しかし俐斗は、その「いつか」がいつ来るかは分からない。
「じゃあね、僕のおすすめは……」
刹那、俐斗は自分の背中が凍りついたかのように、ゾワリ、とした。嫌な予感がした。外から聞こえてくる悲鳴。子供が親を呼ぶ叫ぶ声と、その親の泣き叫ぶ声。
「チッ、呑気に昼飯食ってる場合じゃ無くなったな。仕事だ、いくぞ!」
「気を付けてください。ここらによく出現する青毛のファングは、赤毛のファング並みの早さ……いや、それ以上の素早さの上に、攻撃力が高いです」
「バーカ、お前も行くんだよ」
「データベースは戦えません!」
「まず無いだろうが、いざって時の回復役だ。お前は魔法が強いんだろ!」
「でも……」
「迷ってる場合か!」
いきなりの事に、フィニラムはオロオロしているし、二人は口げんか。そんなことをしている場合ではないって言うのに。俐斗と由良は、ドアを強く開けてレストランから出た。
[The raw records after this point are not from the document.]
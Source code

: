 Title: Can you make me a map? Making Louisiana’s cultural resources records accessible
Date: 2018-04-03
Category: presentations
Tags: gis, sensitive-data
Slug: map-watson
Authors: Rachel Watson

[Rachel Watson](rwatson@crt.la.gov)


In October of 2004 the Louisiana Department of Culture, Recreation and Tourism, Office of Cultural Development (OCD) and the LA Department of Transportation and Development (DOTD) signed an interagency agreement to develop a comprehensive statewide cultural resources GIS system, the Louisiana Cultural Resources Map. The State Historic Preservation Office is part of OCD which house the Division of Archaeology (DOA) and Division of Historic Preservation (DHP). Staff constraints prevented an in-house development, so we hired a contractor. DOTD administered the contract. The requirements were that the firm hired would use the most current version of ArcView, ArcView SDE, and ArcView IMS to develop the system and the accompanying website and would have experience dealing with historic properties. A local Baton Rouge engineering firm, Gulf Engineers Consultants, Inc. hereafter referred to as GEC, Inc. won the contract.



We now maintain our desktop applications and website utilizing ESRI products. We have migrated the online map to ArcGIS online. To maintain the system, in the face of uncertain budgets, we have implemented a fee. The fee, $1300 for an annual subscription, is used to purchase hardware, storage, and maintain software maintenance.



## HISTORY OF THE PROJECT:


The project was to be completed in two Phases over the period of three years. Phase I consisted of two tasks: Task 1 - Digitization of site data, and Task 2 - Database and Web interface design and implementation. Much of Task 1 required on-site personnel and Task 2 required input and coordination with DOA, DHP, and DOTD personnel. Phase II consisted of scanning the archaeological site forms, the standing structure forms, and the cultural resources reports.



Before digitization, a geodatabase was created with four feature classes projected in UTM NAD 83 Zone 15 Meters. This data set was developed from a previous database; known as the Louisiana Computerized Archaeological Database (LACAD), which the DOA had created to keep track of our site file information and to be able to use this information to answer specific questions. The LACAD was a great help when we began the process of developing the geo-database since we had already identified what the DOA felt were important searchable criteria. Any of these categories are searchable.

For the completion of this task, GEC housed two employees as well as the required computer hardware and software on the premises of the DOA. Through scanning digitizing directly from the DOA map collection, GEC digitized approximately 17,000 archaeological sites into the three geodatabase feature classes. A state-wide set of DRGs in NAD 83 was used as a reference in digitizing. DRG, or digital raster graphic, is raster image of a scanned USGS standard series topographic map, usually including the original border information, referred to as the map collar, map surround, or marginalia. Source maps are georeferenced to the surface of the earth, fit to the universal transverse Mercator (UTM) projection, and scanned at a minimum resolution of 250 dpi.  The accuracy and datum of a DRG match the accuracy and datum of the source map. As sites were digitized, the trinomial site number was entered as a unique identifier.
「俺が一人で戦う。花乃木は後ろから魔法で援護を頼む!」
「分かりました!」
「あ、おい! ああもう、うだうだ言ってねえで、行くぞ! ほら、お前もだ!」
「ふ、ふええ!?」
フィニラムの目には、涙が浮かんでいた。
「新人二人に先越されてたまるか。俺は、魔物に復讐するんだ!」
町は、先ほどまでの穏やかな空気はどこへやら、混沌のさなかだった。逃げ惑う人々の中から俐斗は魔物の姿を探していた。
「元島君、危ないっ!」
由良の叫び声に驚き後ろを見ると、迫りくる青い影……。
――ああ、俺はここで死ぬのか……。
俐斗は覚悟して、目を瞑り、剣を喚ぶことは諦めた。
「ガシュッ!」
「おら、ぼーっとしてんなよ。ここは戦場だ。気を抜くな。俺がいなかったら、お前死んでたぞ」
「……まさか、お前に助けられるとは思わなかった」
「俺を何だと思ってんだよ、お前は。ほら、さっさと倒すぞ」
――この前より格段に少ないが、格段に強い。あの、人事部長は、俺らを殺す気か。
何か、遠距離攻撃ができれば……、と由良は考えていた。
「クロウディアさん、何か遠距離攻撃できる魔法ってないですか?」
「ありますが、高度なものばかりです。私でも操れるかどうか……。それ以前に、魔力が足りないです」
「あるなら、呪文を教えてください!」
クロウディアは、困ったような顔をした。
「分かりました、教えましょう」
クロウディアさんは、羽ペンと羊皮紙を取り出し、呪文を書いて渡した。
「ありがとうございます。これで、なんとかなりそうです」
――この国の人でも魔力が足りない魔法。操れない魔法。それが、私に使えるだろうか。使えるチャンスは、一回と考えた方が良い。ならば、三匹が集まった瞬間が狙い目。そして、元島君と、ギルベルトさんと、アンドレアさんが、敵から離れた瞬間。それは、すなわち今!
「ツァウバー・シュテルプリヒ・フルヒト!」
全身に力を込め、力の限り叫んだ。